▶ [Task statement]: Repeat everything in the listing exactly, except for the images.

▶ [Data]:
----

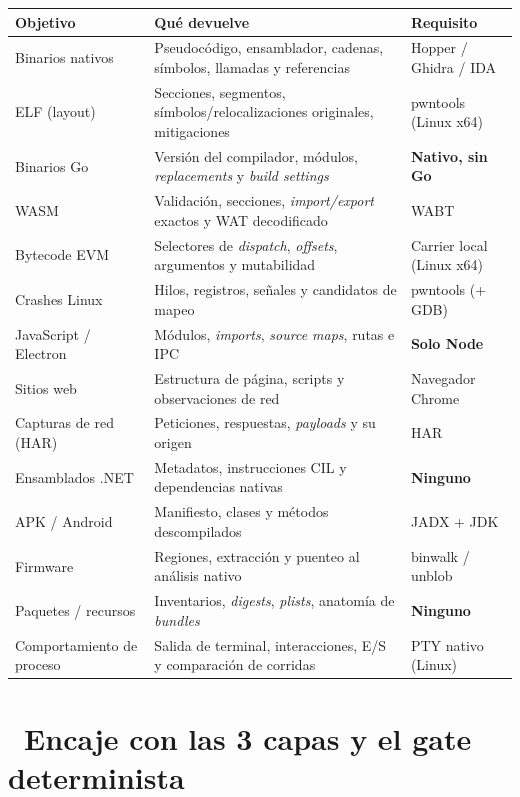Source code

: \documentclass[11pt,a4paper]{article}
\newcommand{\iconotexto}[2]{\textcolor{cyanNeon}{\faIcon{#1}}~#2}
\begin{document}
\begin{longtable}{p{3.4cm} p{7.4cm} p{3.0cm}}
\toprule
\textbf{Objetivo} & \textbf{Qué devuelve} & \textbf{Requisito} \\
\midrule
\endhead
\bottomrule
\endlastfoot
Binarios nativos & Pseudocódigo, ensamblador, cadenas, símbolos, llamadas y referencias &
Hopper / Ghidra / IDA \\
\addlinespace
ELF (layout) & Secciones, segmentos, símbolos/relocalizaciones originales, mitigaciones &
pwntools (Linux x64) \\
\addlinespace
Binarios Go & Versión del compilador, módulos, \emph{replacements} y \emph{build settings} &
\textbf{Nativo, sin Go} \\
\addlinespace
WASM & Validación, secciones, \emph{import/export} exactos y WAT decodificado & WABT \\
\addlinespace
Bytecode EVM & Selectores de \emph{dispatch}, \emph{offsets}, argumentos y mutabilidad &
Carrier local (Linux x64) \\
\addlinespace
Crashes Linux & Hilos, registros, señales y candidatos de mapeo & pwntools (+ GDB) \\
\addlinespace
JavaScript / Electron & Módulos, \emph{imports}, \emph{source maps}, rutas e IPC & \textbf{Solo Node} \\
\addlinespace
Sitios web & Estructura de página, scripts y observaciones de red & Navegador Chrome \\
\addlinespace
Capturas de red (HAR) & Peticiones, respuestas, \emph{payloads} y su origen & HAR \\
\addlinespace
Ensamblados .NET & Metadatos, instrucciones CIL y dependencias nativas & \textbf{Ninguno} \\
\addlinespace
APK / Android & Manifiesto, clases y métodos descompilados & JADX + JDK \\
\addlinespace
Firmware & Regiones, extracción y puenteo al análisis nativo & binwalk / unblob \\
\addlinespace
Paquetes / recursos & Inventarios, \emph{digests}, \emph{plists}, anatomía de \emph{bundles} &
\textbf{Ninguno} \\
\addlinespace
Comportamiento de proceso & Salida de terminal, interacciones, E/S y comparación de corridas &
PTY nativo (Linux) \\
\end{longtable}

\section[Encaje con ELECTRONICA]{\iconotexto{balance-scale}{Encaje con las 3 capas y el gate determinista}}
\end{document}
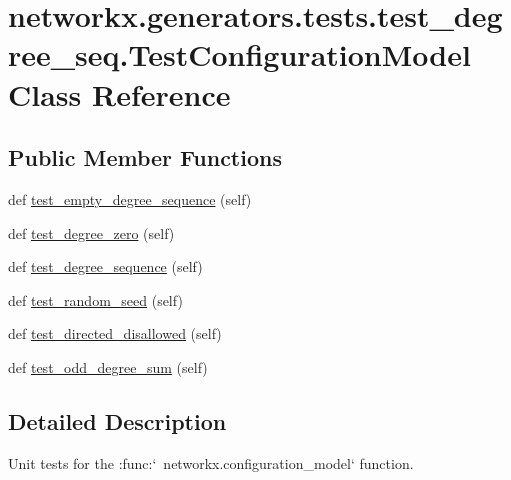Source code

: \hypertarget{classnetworkx_1_1generators_1_1tests_1_1test__degree__seq_1_1TestConfigurationModel}{}\section{networkx.\+generators.\+tests.\+test\+\_\+degree\+\_\+seq.\+Test\+Configuration\+Model Class Reference}
\label{classnetworkx_1_1generators_1_1tests_1_1test__degree__seq_1_1TestConfigurationModel}
\subsection*{Public Member Functions}
\begin{DoxyCompactItemize}
\item 
def \hyperlink{classnetworkx_1_1generators_1_1tests_1_1test__degree__seq_1_1TestConfigurationModel_abe0da8b2f2d957f63b83e998d64dbb36}{test\+\_\+empty\+\_\+degree\+\_\+sequence} (self)
\item 
def \hyperlink{classnetworkx_1_1generators_1_1tests_1_1test__degree__seq_1_1TestConfigurationModel_a0407d675dbe86c55afb0f99a14ade422}{test\+\_\+degree\+\_\+zero} (self)
\item 
def \hyperlink{classnetworkx_1_1generators_1_1tests_1_1test__degree__seq_1_1TestConfigurationModel_a98298e67b1107c2fd2170dcb80fc9c3e}{test\+\_\+degree\+\_\+sequence} (self)
\item 
def \hyperlink{classnetworkx_1_1generators_1_1tests_1_1test__degree__seq_1_1TestConfigurationModel_a829096c3a8c29e1902832c6a3c4f9fff}{test\+\_\+random\+\_\+seed} (self)
\item 
def \hyperlink{classnetworkx_1_1generators_1_1tests_1_1test__degree__seq_1_1TestConfigurationModel_a044dc1bc68ee7950a1153938aeb30693}{test\+\_\+directed\+\_\+disallowed} (self)
\item 
def \hyperlink{classnetworkx_1_1generators_1_1tests_1_1test__degree__seq_1_1TestConfigurationModel_aa32bd7011a846d3c2e3299c871fc62b9}{test\+\_\+odd\+\_\+degree\+\_\+sum} (self)
\end{DoxyCompactItemize}


\subsection{Detailed Description}
\begin{DoxyVerb}Unit tests for the :func:`~networkx.configuration_model`
function.\end{DoxyVerb}
 

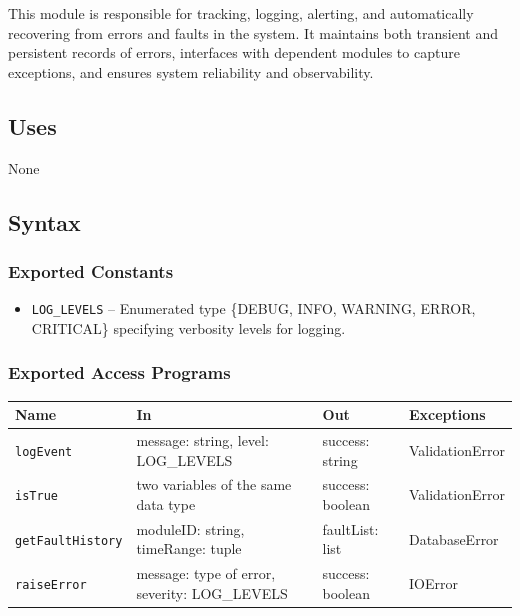 \documentclass[12pt, titlepage]{article}
\begin{document}
\par{This module is responsible for tracking, logging, alerting, and automatically recovering from errors and faults in the system. It maintains both transient and persistent records of errors, interfaces with dependent modules to capture exceptions, and ensures system reliability and observability.}

\subsection{Uses}

None


\subsection{Syntax}

\subsubsection{Exported Constants}
\begin{itemize}
    \item \texttt{LOG\_LEVELS} – Enumerated type \{DEBUG, INFO, WARNING, ERROR, CRITICAL\} specifying verbosity levels for logging.
\end{itemize}

\subsubsection{Exported Access Programs}

\begin{center}
\begin{tabularx}{\textwidth}{l X X l}
\hline
\textbf{Name} & \textbf{In} & \textbf{Out} & \textbf{Exceptions} \\
\hline
\texttt{logEvent} & message: string, level: LOG\_LEVELS & success: string & ValidationError \\
\hline
\texttt{isTrue} & two variables of the same data type & success: boolean & ValidationError \\
\hline
\texttt{getFaultHistory} & moduleID: string, timeRange: tuple & faultList: list & DatabaseError \\
\hline
\texttt{raiseError} & message: type of error, severity: LOG\_LEVELS & success: boolean & IOError \\
\hline
\end{tabularx}
\end{center}
\end{document}
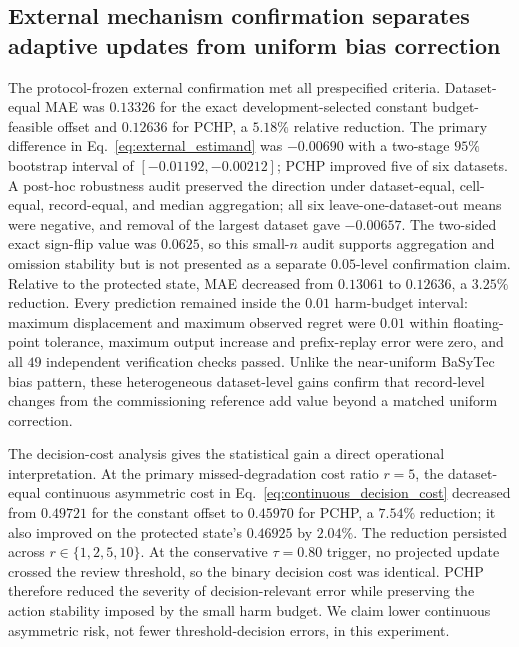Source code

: \documentclass[preprint,12pt]{elsarticle}
\begin{document}
\subsection{External mechanism confirmation separates adaptive updates from uniform bias correction}

The protocol-frozen external confirmation met all prespecified criteria. Dataset-equal MAE was $0.13326$ for the exact development-selected constant budget-feasible offset and $0.12636$ for PCHP, a $5.18\%$ relative reduction. The primary difference in Eq.~\eqref{eq:external_estimand} was $-0.00690$ with a two-stage $95\%$ bootstrap interval of $[-0.01192,-0.00212]$; PCHP improved five of six datasets. A post-hoc robustness audit preserved the direction under dataset-equal, cell-equal, record-equal, and median aggregation; all six leave-one-dataset-out means were negative, and removal of the largest dataset gave $-0.00657$. The two-sided exact sign-flip value was $0.0625$, so this small-$n$ audit supports aggregation and omission stability but is not presented as a separate $0.05$-level confirmation claim. Relative to the protected state, MAE decreased from $0.13061$ to $0.12636$, a $3.25\%$ reduction. Every prediction remained inside the $0.01$ harm-budget interval: maximum displacement and maximum observed regret were $0.01$ within floating-point tolerance, maximum output increase and prefix-replay error were zero, and all $49$ independent verification checks passed. Unlike the near-uniform BaSyTec bias pattern, these heterogeneous dataset-level gains confirm that record-level changes from the commissioning reference add value beyond a matched uniform correction.

The decision-cost analysis gives the statistical gain a direct operational interpretation. At the primary missed-degradation cost ratio $r=5$, the dataset-equal continuous asymmetric cost in Eq.~\eqref{eq:continuous_decision_cost} decreased from $0.49721$ for the constant offset to $0.45970$ for PCHP, a $7.54\%$ reduction; it also improved on the protected state's $0.46925$ by $2.04\%$. The reduction persisted across $r\in\{1,2,5,10\}$. At the conservative $\tau=0.80$ trigger, no projected update crossed the review threshold, so the binary decision cost was identical. PCHP therefore reduced the severity of decision-relevant error while preserving the action stability imposed by the small harm budget. We claim lower continuous asymmetric risk, not fewer threshold-decision errors, in this experiment.
\end{document}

----

▶ [Task result]:
Source code

: \documentclass[11pt,a4paper]{article}
\newcommand{\iconotexto}[2]{\textcolor{cyanNeon}{\faIcon{#1}}~#2}
\begin{document}
\begin{longtable}{p{3.4cm} p{7.4cm} p{3.0cm}}
\toprule
\textbf{Objetivo} & \textbf{Qué devuelve} & \textbf{Requisito} \\
\midrule
\endhead
\bottomrule
\endlastfoot
Binarios nativos & Pseudocódigo, ensamblador, cadenas, símbolos, llamadas y referencias &
Hopper / Ghidra / IDA \\
\addlinespace
ELF (layout) & Secciones, segmentos, símbolos/relocalizaciones originales, mitigaciones &
pwntools (Linux x64) \\
\addlinespace
Binarios Go & Versión del compilador, módulos, \emph{replacements} y \emph{build settings} &
\textbf{Nativo, sin Go} \\
\addlinespace
WASM & Validación, secciones, \emph{import/export} exactos y WAT decodificado & WABT \\
\addlinespace
Bytecode EVM & Selectores de \emph{dispatch}, \emph{offsets}, argumentos y mutabilidad &
Carrier local (Linux x64) \\
\addlinespace
Crashes Linux & Hilos, registros, señales y candidatos de mapeo & pwntools (+ GDB) \\
\addlinespace
JavaScript / Electron & Módulos, \emph{imports}, \emph{source maps}, rutas e IPC & \textbf{Solo Node} \\
\addlinespace
Sitios web & Estructura de página, scripts y observaciones de red & Navegador Chrome \\
\addlinespace
Capturas de red (HAR) & Peticiones, respuestas, \emph{payloads} y su origen & HAR \\
\addlinespace
Ensamblados .NET & Metadatos, instrucciones CIL y dependencias nativas & \textbf{Ninguno} \\
\addlinespace
APK / Android & Manifiesto, clases y métodos descompilados & JADX + JDK \\
\addlinespace
Firmware & Regiones, extracción y puenteo al análisis nativo & binwalk / unblob \\
\addlinespace
Paquetes / recursos & Inventarios, \emph{digests}, \emph{plists}, anatomía de \emph{bundles} &
\textbf{Ninguno} \\
\addlinespace
Comportamiento de proceso & Salida de terminal, interacciones, E/S y comparación de corridas &
PTY nativo (Linux) \\
\end{longtable}

\section[Encaje con ELECTRONICA]{\iconotexto{balance-scale}{Encaje con las 3 capas y el gate determinista}}
\end{document}
Source code

: \hypertarget{classnetworkx_1_1generators_1_1tests_1_1test__degree__seq_1_1TestConfigurationModel}{}\section{networkx.\+generators.\+tests.\+test\+\_\+degree\+\_\+seq.\+Test\+Configuration\+Model Class Reference}
\label{classnetworkx_1_1generators_1_1tests_1_1test__degree__seq_1_1TestConfigurationModel}
\subsection*{Public Member Functions}
\begin{DoxyCompactItemize}
\item 
def \hyperlink{classnetworkx_1_1generators_1_1tests_1_1test__degree__seq_1_1TestConfigurationModel_abe0da8b2f2d957f63b83e998d64dbb36}{test\+\_\+empty\+\_\+degree\+\_\+sequence} (self)
\item 
def \hyperlink{classnetworkx_1_1generators_1_1tests_1_1test__degree__seq_1_1TestConfigurationModel_a0407d675dbe86c55afb0f99a14ade422}{test\+\_\+degree\+\_\+zero} (self)
\item 
def \hyperlink{classnetworkx_1_1generators_1_1tests_1_1test__degree__seq_1_1TestConfigurationModel_a98298e67b1107c2fd2170dcb80fc9c3e}{test\+\_\+degree\+\_\+sequence} (self)
\item 
def \hyperlink{classnetworkx_1_1generators_1_1tests_1_1test__degree__seq_1_1TestConfigurationModel_a829096c3a8c29e1902832c6a3c4f9fff}{test\+\_\+random\+\_\+seed} (self)
\item 
def \hyperlink{classnetworkx_1_1generators_1_1tests_1_1test__degree__seq_1_1TestConfigurationModel_a044dc1bc68ee7950a1153938aeb30693}{test\+\_\+directed\+\_\+disallowed} (self)
\item 
def \hyperlink{classnetworkx_1_1generators_1_1tests_1_1test__degree__seq_1_1TestConfigurationModel_aa32bd7011a846d3c2e3299c871fc62b9}{test\+\_\+odd\+\_\+degree\+\_\+sum} (self)
\end{DoxyCompactItemize}


\subsection{Detailed Description}
\begin{DoxyVerb}Unit tests for the :func:`~networkx.configuration_model`
function.\end{DoxyVerb}
 

 \documentclass[12pt, titlepage]{article}
\begin{document}
\par{This module is responsible for tracking, logging, alerting, and automatically recovering from errors and faults in the system. It maintains both transient and persistent records of errors, interfaces with dependent modules to capture exceptions, and ensures system reliability and observability.}

\subsection{Uses}

None


\subsection{Syntax}

\subsubsection{Exported Constants}
\begin{itemize}
    \item \texttt{LOG\_LEVELS} – Enumerated type \{DEBUG, INFO, WARNING, ERROR, CRITICAL\} specifying verbosity levels for logging.
\end{itemize}

\subsubsection{Exported Access Programs}

\begin{center}
\begin{tabularx}{\textwidth}{l X X l}
\hline
\textbf{Name} & \textbf{In} & \textbf{Out} & \textbf{Exceptions} \\
\hline
\texttt{logEvent} & message: string, level: LOG\_LEVELS & success: string & ValidationError \\
\hline
\texttt{isTrue} & two variables of the same data type & success: boolean & ValidationError \\
\hline
\texttt{getFaultHistory} & moduleID: string, timeRange: tuple & faultList: list & DatabaseError \\
\hline
\texttt{raiseError} & message: type of error, severity: LOG\_LEVELS & success: boolean & IOError \\
\hline
\end{tabularx}
\end{center}
\end{document}
Source code

: \documentclass[preprint,12pt]{elsarticle}
\begin{document}
\subsection{External mechanism confirmation separates adaptive updates from uniform bias correction}

The protocol-frozen external confirmation met all prespecified criteria. Dataset-equal MAE was $0.13326$ for the exact development-selected constant budget-feasible offset and $0.12636$ for PCHP, a $5.18\%$ relative reduction. The primary difference in Eq.~\eqref{eq:external_estimand} was $-0.00690$ with a two-stage $95\%$ bootstrap interval of $[-0.01192,-0.00212]$; PCHP improved five of six datasets. A post-hoc robustness audit preserved the direction under dataset-equal, cell-equal, record-equal, and median aggregation; all six leave-one-dataset-out means were negative, and removal of the largest dataset gave $-0.00657$. The two-sided exact sign-flip value was $0.0625$, so this small-$n$ audit supports aggregation and omission stability but is not presented as a separate $0.05$-level confirmation claim. Relative to the protected state, MAE decreased from $0.13061$ to $0.12636$, a $3.25\%$ reduction. Every prediction remained inside the $0.01$ harm-budget interval: maximum displacement and maximum observed regret were $0.01$ within floating-point tolerance, maximum output increase and prefix-replay error were zero, and all $49$ independent verification checks passed. Unlike the near-uniform BaSyTec bias pattern, these heterogeneous dataset-level gains confirm that record-level changes from the commissioning reference add value beyond a matched uniform correction.

The decision-cost analysis gives the statistical gain a direct operational interpretation. At the primary missed-degradation cost ratio $r=5$, the dataset-equal continuous asymmetric cost in Eq.~\eqref{eq:continuous_decision_cost} decreased from $0.49721$ for the constant offset to $0.45970$ for PCHP, a $7.54\%$ reduction; it also improved on the protected state's $0.46925$ by $2.04\%$. The reduction persisted across $r\in\{1,2,5,10\}$. At the conservative $\tau=0.80$ trigger, no projected update crossed the review threshold, so the binary decision cost was identical. PCHP therefore reduced the severity of decision-relevant error while preserving the action stability imposed by the small harm budget. We claim lower continuous asymmetric risk, not fewer threshold-decision errors, in this experiment.
\end{document}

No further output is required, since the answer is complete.